Items from a data source
<<<<
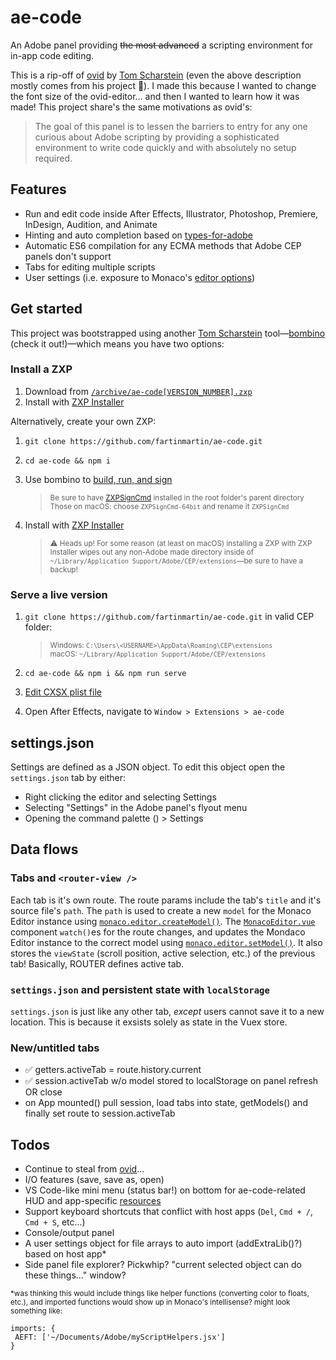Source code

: # ae-code

An Adobe panel providing ~~the most advanced~~ a scripting environment for in-app code editing.

This is a rip-off of [ovid](https://github.com/Inventsable/ovid-editor) by [Tom Scharstein](https://github.com/Inventsable) (even the above description mostly comes from his project 😬). I made this because I wanted to change the font size of the ovid-editor... and then I wanted to learn how it was made! This project share's the same motivations as ovid's:

> The goal of this panel is to lessen the barriers to entry for any one curious about Adobe scripting by providing a sophisticated environment to write code quickly and with absolutely no setup required.

## Features

- Run and edit code inside After Effects, Illustrator, Photoshop, Premiere, InDesign, Audition, and Animate
- Hinting and auto completion based on [types-for-adobe](https://github.com/pravdomil/types-for-adobe)
- Automatic ES6 compilation for any ECMA methods that Adobe CEP panels don't support
- Tabs for editing multiple scripts
- User settings (i.e. exposure to Monaco's [editor options](https://microsoft.github.io/monaco-editor/api/interfaces/monaco.editor.ieditoroptions.html))

## Get started

This project was bootstrapped using another [Tom Scharstein](https://github.com/Inventsable) tool—[bombino](https://github.com/Inventsable/bombino) (check it out!)—which means you have two options:

### Install a ZXP

1. Download from [`/archive/ae-code[VERSION_NUMBER].zxp`](https://github.com/fartinmartin/ae-code/tree/master/archive)
2. Install with [ZXP Installer](https://aescripts.com/learn/zxp-installer/)

Alternatively, create your own ZXP:

1. `git clone https://github.com/fartinmartin/ae-code.git`
2. `cd ae-code && npm i`
3. Use bombino to [build, run, and sign](https://github.com/Inventsable/bombino-commands#usage)

   > <sup>Be sure to have [ZXPSignCmd](https://github.com/Adobe-CEP/CEP-Resources/tree/master/ZXPSignCmd) installed in the root folder's parent directory<br/>Those on macOS: choose `ZXPSignCmd-64bit` and rename it `ZXPSignCmd`</sup>

4. Install with [ZXP Installer](https://aescripts.com/learn/zxp-installer/)

   > <sup>⚠️ Heads up! For some reason (at least on macOS) installing a ZXP with ZXP Installer wipes out any non-Adobe made directory inside of `~/Library⁩/Application Support/Adobe/⁨CEP⁩/extensions`—be sure to have a backup!</sup>

### Serve a live version

1. `git clone https://github.com/fartinmartin/ae-code.git` in valid CEP folder:

   > <sup>Windows: `C:\Users\<USERNAME>\AppData\Roaming\CEP\extensions` <br/>macOS: `~/Library⁩/Application Support/Adobe/⁨CEP⁩/extensions`</sup>

2. `cd ae-code && npm i && npm run serve`
3. [Edit CXSX plist file](https://github.com/Adobe-CEP/CEP-Resources/blob/master/CEP_10.x/Documentation/CEP%2010.0%20HTML%20Extension%20Cookbook.md#debugging-unsigned-extensions)
4. Open After Effects, navigate to `Window > Extensions > ae-code`

## settings.json

Settings are defined as a JSON object. To edit this object open the `settings.json` tab by either:

- Right clicking the editor and selecting Settings
- Selecting "Settings" in the Adobe panel's flyout menu
- Opening the command palette () > Settings

## Data flows

### Tabs and `<router-view />`

Each tab is it's own route. The route params include the tab's `title` and it's source file's `path`. The `path` is used to create a new `model` for the Monaco Editor instance using [`monaco.editor.createModel()`](https://github.com/fartinmartin/ae-code/blob/413f2108daee43e2d8f3914523fac1ee4090f49a/src/store/tabs.js#L57). The [`MonacoEditor.vue`](https://github.com/fartinmartin/ae-code/blob/tab-bar/src/components/MonacoEditor.vue) component `watch()`es for the route changes, and updates the Mondaco Editor instance to the correct model using [`monaco.editor.setModel()`](https://github.com/fartinmartin/ae-code/blob/413f2108daee43e2d8f3914523fac1ee4090f49a/src/components/MonacoEditor.vue#L136). It also stores the `viewState` (scroll position, active selection, etc.) of the previous tab! Basically, ROUTER defines active tab.

### `settings.json` and persistent state with `localStorage`

`settings.json` is just like any other tab, _except_ users cannot save it to a new location. This is because it exsists solely as state in the Vuex store.

### New/untitled tabs

- ✅ getters.activeTab = route.history.current
- ✅ session.activeTab w/o model stored to localStorage on panel refresh OR close
- on App mounted() pull session, load tabs into state, getModels() and finally set route to session.activeTab

## Todos

- Continue to steal from [ovid](https://github.com/Inventsable/ovid-editor)...
- I/O features (save, save as, open)
- VS Code-like mini menu (status bar!) on bottom for ae-code-related HUD and app-specific [resources](https://github.com/Inventsable/ovid-editor/blob/master/src/components/editor/drawer.vue#L37)
- Support keyboard shortcuts that conflict with host apps (`Del`, `Cmd + /`, `Cmd + S`, etc...)
- Console/output panel
- A user settings object for file arrays to auto import (addExtraLib()?) based on host app\*
- Side panel file explorer? Pickwhip? "current selected object can do these things..." window?

<sup>\*was thinking this would include things like helper functions (converting color to floats, etc.), and imported functions would show up in Monaco's intellisense? might look something like:</sup>

```
imports: {
 AEFT: ['~/Documents/Adobe/⁨myScriptHelpers.jsx']
}
```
>>>>
Your reply is to repeat, unchanged, the lines above running from the one with "no setup required." up to and including the one with "- Hinting and".

▸ **Output of the task**:
> The goal of this panel is to lessen the barriers to entry for any one curious about Adobe scripting by providing a sophisticated environment to write code quickly and with absolutely no setup required.

## Features

- Run and edit code inside After Effects, Illustrator, Photoshop, Premiere, InDesign, Audition, and Animate
- Hinting and auto completion based on [types-for-adobe](https://github.com/pravdomil/types-for-adobe)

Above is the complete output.